Segment Open
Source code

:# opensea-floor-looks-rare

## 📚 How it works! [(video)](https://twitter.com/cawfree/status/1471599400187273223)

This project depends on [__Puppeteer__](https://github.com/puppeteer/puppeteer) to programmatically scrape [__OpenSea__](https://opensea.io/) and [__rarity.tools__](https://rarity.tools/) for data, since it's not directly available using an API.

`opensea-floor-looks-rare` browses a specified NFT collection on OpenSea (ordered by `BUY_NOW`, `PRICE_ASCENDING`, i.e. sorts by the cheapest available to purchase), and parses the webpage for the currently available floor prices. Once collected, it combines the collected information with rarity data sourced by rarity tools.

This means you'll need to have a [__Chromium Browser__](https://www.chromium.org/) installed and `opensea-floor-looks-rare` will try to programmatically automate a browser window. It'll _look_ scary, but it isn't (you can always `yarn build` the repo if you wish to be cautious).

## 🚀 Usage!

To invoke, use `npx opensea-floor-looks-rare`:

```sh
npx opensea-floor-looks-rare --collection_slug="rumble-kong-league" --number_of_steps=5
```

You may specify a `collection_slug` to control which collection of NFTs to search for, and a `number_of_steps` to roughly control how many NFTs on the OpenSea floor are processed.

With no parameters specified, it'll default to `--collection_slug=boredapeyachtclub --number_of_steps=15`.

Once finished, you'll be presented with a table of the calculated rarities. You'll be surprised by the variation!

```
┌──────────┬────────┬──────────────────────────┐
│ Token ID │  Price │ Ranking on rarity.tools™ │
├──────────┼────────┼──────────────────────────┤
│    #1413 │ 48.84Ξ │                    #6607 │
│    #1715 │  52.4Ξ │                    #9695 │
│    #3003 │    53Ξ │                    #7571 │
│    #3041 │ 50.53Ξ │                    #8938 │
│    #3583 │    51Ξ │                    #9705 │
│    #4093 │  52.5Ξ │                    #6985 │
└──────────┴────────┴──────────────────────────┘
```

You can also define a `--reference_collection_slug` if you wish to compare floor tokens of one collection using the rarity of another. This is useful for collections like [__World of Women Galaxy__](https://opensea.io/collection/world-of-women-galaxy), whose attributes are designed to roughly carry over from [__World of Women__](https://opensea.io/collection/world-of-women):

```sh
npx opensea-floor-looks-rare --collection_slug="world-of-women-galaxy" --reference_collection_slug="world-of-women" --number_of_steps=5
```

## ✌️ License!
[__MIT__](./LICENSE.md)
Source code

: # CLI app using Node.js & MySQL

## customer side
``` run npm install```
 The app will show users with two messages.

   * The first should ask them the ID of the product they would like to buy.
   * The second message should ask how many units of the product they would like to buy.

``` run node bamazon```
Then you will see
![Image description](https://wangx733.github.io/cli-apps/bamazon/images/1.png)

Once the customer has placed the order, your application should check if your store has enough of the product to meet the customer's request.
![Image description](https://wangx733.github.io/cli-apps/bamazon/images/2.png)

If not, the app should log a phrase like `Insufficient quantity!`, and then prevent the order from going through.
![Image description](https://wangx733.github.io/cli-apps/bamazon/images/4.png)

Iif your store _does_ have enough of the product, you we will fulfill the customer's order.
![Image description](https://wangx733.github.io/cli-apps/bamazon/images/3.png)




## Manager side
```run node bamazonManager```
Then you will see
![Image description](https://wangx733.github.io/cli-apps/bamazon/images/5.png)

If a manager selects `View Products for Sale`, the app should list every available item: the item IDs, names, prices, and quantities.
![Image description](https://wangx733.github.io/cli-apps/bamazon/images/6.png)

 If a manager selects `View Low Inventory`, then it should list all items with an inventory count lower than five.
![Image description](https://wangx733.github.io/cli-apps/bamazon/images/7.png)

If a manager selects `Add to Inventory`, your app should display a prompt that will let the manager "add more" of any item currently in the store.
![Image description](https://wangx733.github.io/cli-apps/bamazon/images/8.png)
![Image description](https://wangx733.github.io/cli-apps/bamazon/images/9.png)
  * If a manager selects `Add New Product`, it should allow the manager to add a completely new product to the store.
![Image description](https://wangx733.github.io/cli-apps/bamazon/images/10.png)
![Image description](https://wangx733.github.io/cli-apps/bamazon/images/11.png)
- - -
Segment Closed
## [Task objective]
Write out every line from the entries where "using" appears.

## [Completed exercise]
This project depends on [__Puppeteer__](https://github.com/puppeteer/puppeteer) to programmatically scrape [__OpenSea__](https://opensea.io/) and [__rarity.tools__](https://rarity.tools/) for data, since it's not directly available using an API.
You can also define a `--reference_collection_slug` if you wish to compare floor tokens of one collection using the rarity of another. This is useful for collections like [__World of Women Galaxy__](https://opensea.io/collection/world-of-women-galaxy), whose attributes are designed to roughly carry over from [__World of Women__](https://opensea.io/collection/world-of-women):
: # CLI app using Node.js & MySQL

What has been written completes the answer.